How to pick the number:

Fast tasks (< 100ms) — higher prefetch (50–100) reduces roundtrip overhead
Slow tasks (multi-second) — lower prefetch (1–10) distributes work evenly
Highly variable tasks — prefetch 1 for strict fairness

Scaling horizontally

// worker.js — run this file multiple times
import { startOrderWorker } from './src/consumers/order-worker.js';
startOrderWorker();

Then in your deployment:

# PM2
pm2 start worker.js -i 4   # 4 workers

# Kubernetes
kubectl scale deployment order-worker --replicas=4

# Docker Compose
docker compose up --scale worker=4

Each process opens its own connection and consumes from the same queue. RabbitMQ round-robins messages based on prefetch availability.

A sane naming convention

This is where teams either set themselves up for success or create six-months-from-now confusion. Pick a convention and stick to it.

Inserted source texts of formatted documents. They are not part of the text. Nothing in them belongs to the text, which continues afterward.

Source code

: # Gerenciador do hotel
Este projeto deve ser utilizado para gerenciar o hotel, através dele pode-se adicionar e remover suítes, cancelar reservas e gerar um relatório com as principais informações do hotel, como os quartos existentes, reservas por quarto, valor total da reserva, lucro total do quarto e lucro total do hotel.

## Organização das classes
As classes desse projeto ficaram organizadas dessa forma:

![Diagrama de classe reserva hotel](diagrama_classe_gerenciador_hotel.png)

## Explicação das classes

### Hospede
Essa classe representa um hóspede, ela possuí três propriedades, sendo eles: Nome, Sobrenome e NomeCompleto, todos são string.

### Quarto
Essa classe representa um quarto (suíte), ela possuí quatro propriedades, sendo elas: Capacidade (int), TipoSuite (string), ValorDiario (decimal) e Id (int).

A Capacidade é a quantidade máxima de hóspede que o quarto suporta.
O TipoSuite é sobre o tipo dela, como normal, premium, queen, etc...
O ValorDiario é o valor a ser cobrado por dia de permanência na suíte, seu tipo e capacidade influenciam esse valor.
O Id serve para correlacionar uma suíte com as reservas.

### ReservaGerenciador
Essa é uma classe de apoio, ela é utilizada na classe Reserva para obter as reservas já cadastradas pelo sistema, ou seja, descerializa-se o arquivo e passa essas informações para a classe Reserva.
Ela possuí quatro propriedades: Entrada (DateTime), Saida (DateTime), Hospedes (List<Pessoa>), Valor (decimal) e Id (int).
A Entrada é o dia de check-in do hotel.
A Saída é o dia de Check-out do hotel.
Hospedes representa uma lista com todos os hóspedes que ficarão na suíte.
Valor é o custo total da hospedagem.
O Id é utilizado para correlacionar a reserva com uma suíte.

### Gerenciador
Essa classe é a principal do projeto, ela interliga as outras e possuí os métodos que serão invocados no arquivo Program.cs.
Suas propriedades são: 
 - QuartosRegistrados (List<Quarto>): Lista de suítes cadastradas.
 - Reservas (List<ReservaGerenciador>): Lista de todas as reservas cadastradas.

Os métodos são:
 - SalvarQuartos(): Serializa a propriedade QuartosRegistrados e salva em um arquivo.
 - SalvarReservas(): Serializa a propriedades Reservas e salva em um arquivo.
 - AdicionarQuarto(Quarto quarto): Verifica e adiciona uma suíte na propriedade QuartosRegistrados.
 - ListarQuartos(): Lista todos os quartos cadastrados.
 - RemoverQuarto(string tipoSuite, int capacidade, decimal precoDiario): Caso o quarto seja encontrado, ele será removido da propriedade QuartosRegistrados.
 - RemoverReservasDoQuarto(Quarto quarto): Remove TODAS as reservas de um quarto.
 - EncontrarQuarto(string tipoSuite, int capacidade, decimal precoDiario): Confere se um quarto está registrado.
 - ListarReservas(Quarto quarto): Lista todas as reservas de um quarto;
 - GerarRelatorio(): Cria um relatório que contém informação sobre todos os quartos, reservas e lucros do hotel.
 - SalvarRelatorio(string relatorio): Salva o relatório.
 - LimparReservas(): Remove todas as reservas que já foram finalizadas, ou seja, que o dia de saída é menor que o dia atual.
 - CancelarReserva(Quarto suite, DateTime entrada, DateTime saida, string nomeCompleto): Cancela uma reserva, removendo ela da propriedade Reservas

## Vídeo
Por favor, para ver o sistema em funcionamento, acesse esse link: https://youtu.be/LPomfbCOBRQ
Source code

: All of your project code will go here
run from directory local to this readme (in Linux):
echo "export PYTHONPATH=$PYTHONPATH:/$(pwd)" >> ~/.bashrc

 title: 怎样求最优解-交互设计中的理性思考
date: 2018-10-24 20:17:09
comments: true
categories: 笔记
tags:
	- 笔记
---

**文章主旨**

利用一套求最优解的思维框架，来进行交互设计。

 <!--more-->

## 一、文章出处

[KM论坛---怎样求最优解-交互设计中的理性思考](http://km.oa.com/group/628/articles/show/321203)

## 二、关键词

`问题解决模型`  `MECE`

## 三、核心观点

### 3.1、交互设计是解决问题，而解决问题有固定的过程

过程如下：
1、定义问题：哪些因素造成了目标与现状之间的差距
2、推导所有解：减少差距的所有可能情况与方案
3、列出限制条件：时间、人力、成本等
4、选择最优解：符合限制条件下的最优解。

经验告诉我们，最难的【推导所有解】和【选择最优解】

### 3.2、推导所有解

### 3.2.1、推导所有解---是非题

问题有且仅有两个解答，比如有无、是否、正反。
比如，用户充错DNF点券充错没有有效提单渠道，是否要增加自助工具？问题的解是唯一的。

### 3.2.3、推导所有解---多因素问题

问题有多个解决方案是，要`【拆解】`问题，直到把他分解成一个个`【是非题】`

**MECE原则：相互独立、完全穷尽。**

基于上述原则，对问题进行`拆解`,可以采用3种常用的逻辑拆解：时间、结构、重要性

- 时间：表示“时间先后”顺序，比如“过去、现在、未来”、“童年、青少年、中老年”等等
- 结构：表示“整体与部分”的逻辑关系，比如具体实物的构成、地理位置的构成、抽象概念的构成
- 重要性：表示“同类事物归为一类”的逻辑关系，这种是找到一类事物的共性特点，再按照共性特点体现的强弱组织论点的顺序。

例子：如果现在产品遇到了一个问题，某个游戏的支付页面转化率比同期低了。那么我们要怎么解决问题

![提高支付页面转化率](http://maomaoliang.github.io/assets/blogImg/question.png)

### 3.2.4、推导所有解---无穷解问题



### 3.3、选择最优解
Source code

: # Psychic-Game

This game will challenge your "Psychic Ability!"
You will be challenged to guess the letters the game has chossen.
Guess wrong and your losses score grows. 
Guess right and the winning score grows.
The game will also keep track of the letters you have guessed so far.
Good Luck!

The problem with ad-hoc naming

You end up with things like:

orders.exchange       ← describes what it is
orders.process        ← describes what it does
order.created         ← describes what happened

Three different naming philosophies, one system. When you're staring at orders.process in a log, is that a queue, an exchange, or something else?

A better convention: `<domain>.<type>.<purpose>`

Embed the resource type directly in the name:

Resource	Name format	Example
Exchange	`<domain>.x.<type-or-purpose>`	`orders.x.direct`
Queue	`<domain>.q.<purpose>`	`orders.q.process`
DLQ	`<domain>.q.dead`	`orders.q.dead`
Routing key	`<domain>.rk.<event>`	`orders.rk.created`

Before vs after

BEFORE:
  orders.exchange
  orders.process
  orders.dead
  order.created

AFTER:
  orders.x.direct      ← "this is an exchange"
  orders.q.process     ← "this is a queue"
  orders.q.dead        ← "this is the DLQ"
  orders.rk.created    ← "this is a routing key"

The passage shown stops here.